[Opening SOURCE RECORDS section]

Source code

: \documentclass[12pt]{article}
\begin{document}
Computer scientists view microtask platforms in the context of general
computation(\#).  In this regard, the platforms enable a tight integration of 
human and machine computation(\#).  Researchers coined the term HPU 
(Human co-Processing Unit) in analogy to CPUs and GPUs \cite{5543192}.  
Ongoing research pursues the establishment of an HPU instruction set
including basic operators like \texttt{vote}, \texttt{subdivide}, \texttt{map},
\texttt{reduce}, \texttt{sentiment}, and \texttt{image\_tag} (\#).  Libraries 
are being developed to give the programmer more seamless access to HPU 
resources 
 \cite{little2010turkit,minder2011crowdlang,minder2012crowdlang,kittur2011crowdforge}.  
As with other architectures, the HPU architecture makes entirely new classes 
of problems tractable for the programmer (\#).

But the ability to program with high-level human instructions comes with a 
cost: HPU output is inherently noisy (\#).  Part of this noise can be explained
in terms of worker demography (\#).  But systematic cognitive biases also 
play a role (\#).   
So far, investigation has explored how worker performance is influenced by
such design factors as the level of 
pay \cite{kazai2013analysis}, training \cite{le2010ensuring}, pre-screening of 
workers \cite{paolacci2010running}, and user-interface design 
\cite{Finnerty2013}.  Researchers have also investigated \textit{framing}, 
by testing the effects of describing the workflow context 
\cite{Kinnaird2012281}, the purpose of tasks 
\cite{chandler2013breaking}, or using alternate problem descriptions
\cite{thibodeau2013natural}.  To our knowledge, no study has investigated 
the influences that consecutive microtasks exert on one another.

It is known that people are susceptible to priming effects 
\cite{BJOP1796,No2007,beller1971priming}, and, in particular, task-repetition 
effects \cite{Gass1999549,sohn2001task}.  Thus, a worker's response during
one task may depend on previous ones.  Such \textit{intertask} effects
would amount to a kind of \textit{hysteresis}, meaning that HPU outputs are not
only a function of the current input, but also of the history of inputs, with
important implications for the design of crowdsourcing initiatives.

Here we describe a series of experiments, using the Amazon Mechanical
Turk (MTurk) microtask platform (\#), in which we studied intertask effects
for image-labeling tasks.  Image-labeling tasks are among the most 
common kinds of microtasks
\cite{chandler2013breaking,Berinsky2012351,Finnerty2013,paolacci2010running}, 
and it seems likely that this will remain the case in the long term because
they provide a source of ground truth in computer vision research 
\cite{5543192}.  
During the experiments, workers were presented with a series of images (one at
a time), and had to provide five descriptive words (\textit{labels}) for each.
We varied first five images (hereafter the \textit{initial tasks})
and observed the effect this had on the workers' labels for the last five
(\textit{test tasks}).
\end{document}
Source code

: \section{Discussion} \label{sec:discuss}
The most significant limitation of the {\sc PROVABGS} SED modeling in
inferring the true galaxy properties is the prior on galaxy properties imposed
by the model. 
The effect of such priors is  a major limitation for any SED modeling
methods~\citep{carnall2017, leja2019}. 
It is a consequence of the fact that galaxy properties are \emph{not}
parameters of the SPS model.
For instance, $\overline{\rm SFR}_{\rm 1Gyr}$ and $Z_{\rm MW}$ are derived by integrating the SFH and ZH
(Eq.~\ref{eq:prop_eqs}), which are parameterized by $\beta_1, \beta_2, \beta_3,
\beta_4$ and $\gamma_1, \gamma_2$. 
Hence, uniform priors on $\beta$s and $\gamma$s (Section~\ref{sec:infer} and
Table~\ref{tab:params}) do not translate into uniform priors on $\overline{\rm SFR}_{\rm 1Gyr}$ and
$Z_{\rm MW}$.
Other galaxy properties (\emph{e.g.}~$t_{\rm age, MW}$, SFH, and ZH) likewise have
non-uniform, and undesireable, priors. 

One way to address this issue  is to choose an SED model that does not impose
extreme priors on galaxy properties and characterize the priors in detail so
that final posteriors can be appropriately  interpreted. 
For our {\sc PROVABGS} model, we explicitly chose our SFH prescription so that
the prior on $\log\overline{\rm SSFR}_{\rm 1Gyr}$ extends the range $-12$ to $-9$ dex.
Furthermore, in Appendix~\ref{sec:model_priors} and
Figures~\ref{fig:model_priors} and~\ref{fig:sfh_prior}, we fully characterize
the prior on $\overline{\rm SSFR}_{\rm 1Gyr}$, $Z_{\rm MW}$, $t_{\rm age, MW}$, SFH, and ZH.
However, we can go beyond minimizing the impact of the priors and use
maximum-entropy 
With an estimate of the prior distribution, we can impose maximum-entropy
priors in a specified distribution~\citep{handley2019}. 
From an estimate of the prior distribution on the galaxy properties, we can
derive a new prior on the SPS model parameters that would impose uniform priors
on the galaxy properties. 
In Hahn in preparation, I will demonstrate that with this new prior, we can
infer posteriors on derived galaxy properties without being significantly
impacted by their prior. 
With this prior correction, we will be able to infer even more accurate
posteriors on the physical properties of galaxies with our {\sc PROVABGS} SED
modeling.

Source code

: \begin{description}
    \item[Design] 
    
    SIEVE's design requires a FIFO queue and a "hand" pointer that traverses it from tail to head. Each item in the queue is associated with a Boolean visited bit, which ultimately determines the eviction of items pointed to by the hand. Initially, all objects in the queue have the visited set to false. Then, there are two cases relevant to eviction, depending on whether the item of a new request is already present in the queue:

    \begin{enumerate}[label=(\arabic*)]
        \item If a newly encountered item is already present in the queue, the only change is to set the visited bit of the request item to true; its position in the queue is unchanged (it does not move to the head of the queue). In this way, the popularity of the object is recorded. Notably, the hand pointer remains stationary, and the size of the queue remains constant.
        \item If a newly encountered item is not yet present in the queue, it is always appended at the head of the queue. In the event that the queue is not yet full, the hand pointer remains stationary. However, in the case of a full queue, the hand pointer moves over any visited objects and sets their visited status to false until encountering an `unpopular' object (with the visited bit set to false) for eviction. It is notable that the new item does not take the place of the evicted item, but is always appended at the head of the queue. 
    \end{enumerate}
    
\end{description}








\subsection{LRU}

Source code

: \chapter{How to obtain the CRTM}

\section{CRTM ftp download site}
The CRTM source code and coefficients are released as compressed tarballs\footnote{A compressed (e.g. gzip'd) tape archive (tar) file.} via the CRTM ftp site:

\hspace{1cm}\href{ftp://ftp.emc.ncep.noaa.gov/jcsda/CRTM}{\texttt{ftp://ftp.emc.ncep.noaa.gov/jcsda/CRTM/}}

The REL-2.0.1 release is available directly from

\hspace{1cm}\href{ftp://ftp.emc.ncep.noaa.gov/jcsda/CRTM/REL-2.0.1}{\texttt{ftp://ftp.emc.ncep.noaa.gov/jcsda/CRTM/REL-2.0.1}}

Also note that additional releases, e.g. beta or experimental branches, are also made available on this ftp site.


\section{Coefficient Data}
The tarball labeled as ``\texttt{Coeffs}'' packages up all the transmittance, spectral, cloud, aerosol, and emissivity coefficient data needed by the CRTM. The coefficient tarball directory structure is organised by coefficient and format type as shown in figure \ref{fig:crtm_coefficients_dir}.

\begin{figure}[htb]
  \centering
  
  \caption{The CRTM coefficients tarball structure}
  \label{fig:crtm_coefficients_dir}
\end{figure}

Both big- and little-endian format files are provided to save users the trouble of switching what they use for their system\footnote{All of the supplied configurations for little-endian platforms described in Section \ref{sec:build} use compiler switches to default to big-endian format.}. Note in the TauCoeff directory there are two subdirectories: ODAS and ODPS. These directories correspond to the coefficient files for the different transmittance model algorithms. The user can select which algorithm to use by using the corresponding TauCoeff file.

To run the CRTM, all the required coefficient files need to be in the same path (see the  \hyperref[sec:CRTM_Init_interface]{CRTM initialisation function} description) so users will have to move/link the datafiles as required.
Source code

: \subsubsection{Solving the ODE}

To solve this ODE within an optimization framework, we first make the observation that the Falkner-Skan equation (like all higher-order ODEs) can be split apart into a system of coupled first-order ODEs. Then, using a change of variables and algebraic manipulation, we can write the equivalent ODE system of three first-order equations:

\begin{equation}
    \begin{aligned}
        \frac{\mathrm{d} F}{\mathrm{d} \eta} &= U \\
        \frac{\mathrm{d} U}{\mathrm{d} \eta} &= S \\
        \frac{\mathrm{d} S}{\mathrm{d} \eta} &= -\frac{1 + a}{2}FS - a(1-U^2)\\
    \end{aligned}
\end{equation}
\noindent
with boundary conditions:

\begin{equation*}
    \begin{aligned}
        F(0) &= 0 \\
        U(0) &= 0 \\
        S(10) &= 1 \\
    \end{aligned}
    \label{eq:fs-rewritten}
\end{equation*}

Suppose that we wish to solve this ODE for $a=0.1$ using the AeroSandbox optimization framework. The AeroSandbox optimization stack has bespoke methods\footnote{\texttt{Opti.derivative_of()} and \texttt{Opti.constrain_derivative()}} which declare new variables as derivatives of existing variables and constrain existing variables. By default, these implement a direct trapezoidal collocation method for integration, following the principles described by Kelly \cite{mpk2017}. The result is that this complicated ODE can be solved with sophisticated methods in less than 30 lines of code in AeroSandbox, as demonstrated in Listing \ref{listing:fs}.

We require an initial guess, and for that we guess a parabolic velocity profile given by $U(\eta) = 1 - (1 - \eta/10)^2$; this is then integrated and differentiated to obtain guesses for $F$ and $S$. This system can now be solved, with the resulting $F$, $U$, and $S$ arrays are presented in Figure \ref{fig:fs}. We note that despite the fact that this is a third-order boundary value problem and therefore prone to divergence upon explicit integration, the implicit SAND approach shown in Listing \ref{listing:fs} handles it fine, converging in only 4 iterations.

[Closing SOURCE RECORDS section]

WHAT THE TASK REQUIRES:
Starting at the line that has "From an estimate" and ending at the line that has "SIEVE's design requires", please write out the lines above exactly, leaving out all others.

SOLUTION TO THE EXERCISE:
From an estimate of the prior distribution on the galaxy properties, we can
derive a new prior on the SPS model parameters that would impose uniform priors
on the galaxy properties. 
In Hahn in preparation, I will demonstrate that with this new prior, we can
infer posteriors on derived galaxy properties without being significantly
impacted by their prior. 
With this prior correction, we will be able to infer even more accurate
posteriors on the physical properties of galaxies with our {\sc PROVABGS} SED
modeling.

Source code

: \begin{description}
    \item[Design] 
    
    SIEVE's design requires a FIFO queue and a "hand" pointer that traverses it from tail to head. Each item in the queue is associated with a Boolean visited bit, which ultimately determines the eviction of items pointed to by the hand. Initially, all objects in the queue have the visited set to false. Then, there are two cases relevant to eviction, depending on whether the item of a new request is already present in the queue:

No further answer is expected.